A paper appeared in Nature Communications, an online, open-access and peer-reviewed scientific journal, on October 8 2019. The authors described a new test on blood serum that could help general practitioners to identify those patients requiring imaging of the brain (CT or MRI scanning) for suspected brain tumours. A specific biochemical footprint, derived from the spectral output obtained by exposing a sample of blood to infrared light, was used to help identify brain cancer. The test was initially performed on 724 stored blood samples, previously obtained from patients with brain cancers and controls free from brain cancer. The test results were used to train a support vector machine algorithm-a form of artificial intelligence. The test was then validated prospectively on 104 patients referred for brain imaging for, or newly diagnosed with, brain tumours. The early results are promising. There is some way to go, however, before any such test is used more widely. The need for this type of testing arises because the diagnosis of brain cancer can be difficult and is frequently missed.
Brain cancers are rare forms of cancer. According to Cancer Research UK, 11,725 people were diagnosed in the UK with brain tumours during 2014-16, while they accounted for 5,250 deaths in 2015-17. The average GP is expected to see around three or four patients with new brain tumours during an entire working career. The large majority of people seen with headache in primary care have other underlying diagnoses.
Unfamiliarity with brain cancer, added to the frequently non-specific nature of early symptoms, means that diagnosis is frequently delayed. Many patients make frequent visits to their GP, and are finally diagnosed in an emergency department when their condition suddenly deteriorates or when they go seeking a second opinion.

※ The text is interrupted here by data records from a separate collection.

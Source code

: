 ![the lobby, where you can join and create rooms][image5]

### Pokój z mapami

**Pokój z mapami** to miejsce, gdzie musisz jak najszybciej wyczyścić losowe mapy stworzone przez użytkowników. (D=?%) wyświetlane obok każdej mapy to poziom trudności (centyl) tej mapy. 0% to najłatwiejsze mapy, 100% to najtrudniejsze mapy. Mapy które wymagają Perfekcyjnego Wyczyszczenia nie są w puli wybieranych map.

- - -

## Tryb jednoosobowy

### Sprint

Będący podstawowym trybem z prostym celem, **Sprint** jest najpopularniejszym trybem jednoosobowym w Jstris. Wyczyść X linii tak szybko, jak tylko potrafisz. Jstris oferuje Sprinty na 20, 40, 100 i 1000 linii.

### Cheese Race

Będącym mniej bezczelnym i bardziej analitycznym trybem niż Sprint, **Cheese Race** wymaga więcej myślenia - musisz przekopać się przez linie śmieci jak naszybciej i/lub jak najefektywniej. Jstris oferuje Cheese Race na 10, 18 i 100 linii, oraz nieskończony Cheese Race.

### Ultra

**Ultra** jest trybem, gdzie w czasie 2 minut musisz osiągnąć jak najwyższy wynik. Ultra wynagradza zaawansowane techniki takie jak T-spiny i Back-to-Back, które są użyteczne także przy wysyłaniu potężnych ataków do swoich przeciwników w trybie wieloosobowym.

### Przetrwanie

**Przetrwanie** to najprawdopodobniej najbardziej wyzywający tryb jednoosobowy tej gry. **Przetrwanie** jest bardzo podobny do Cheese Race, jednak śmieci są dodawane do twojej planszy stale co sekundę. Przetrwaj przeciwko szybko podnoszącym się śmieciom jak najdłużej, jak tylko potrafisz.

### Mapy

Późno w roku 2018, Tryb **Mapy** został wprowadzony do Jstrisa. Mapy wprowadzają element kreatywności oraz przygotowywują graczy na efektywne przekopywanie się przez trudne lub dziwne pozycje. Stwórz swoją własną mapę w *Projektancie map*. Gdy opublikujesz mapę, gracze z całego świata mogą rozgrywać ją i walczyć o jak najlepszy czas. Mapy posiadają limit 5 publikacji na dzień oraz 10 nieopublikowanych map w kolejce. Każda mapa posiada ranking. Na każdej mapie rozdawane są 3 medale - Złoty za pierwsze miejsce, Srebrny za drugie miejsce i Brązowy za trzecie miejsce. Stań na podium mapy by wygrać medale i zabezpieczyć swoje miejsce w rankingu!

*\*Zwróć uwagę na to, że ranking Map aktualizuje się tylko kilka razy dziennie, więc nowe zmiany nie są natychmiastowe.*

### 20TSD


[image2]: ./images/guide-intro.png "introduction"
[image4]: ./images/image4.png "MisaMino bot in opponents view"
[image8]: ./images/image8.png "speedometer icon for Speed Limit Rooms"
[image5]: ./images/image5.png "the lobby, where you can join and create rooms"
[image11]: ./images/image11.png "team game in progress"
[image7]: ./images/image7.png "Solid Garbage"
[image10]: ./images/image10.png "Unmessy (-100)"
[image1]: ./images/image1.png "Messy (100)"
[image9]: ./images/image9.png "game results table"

Brain tumours are the commonest type of cancer to be diagnosed as an emergency presentation in the UK, frequently presenting with fits or loss of consciousness, or mimicking strokes. Over 60 per cent of patients with primary brain tumours are thus first diagnosed by emergency doctors. While only around two per cent of emergency department attendances are because of headache, the likelihood of identifying serious causes of headache is much higher in this group of patients.
Early symptoms of brain tumours include headache, altered behaviour and personality, memory changes, and visual problems. These symptoms overlap with a variety of other conditions, most of which are neither life-threatening nor life-changing. Most brain tumours grow silently and slowly for long periods of time before neurological features develop, often when pressure within the skull starts to rise abruptly and precipitously. Part of the problem is that the brain itself is insensitive to pain. For headache to develop, it requires some form of involvement of pain-sensitive structures within the skull, such as the lining meninges or the arteries and veins.
Headache is a particularly important early symptom of brain tumours. Doctors are taught the importance of recognising red flags in the history of headache which may signify an increased risk of a brain tumour. These include progressive and severe headache of recent onset, early-morning headache, headache that awakens one from sleep at night, headache associated with vomiting, headache worsened on coughing, and headache associated with changes in mental state. Recognition of one or several red flags in the patient’s history lowers the doctor’s threshold for requesting a brain scan.
Ideally, a patient with an early brain tumour should be recognised at the first visit by his or her GP and referred for urgent imaging of the brain, with either a contrast-enhanced (facilitated with a radiopaque dye) CT scan or an MRI scan. This is unlikely to happen in the near future. Headache is a common symptom while brain tumours are rare. Scans may be difficult to obtain in a timely fashion, are expensive, and may involve unnecessary exposure to ionising radiation (in the case of CT scans). The ability to screen people suspected of harbouring brain tumours using a readily available blood test , when one does eventually become available, holds promise for the future and will allow earlier diagnosis of brain cancer and better outcomes for patients.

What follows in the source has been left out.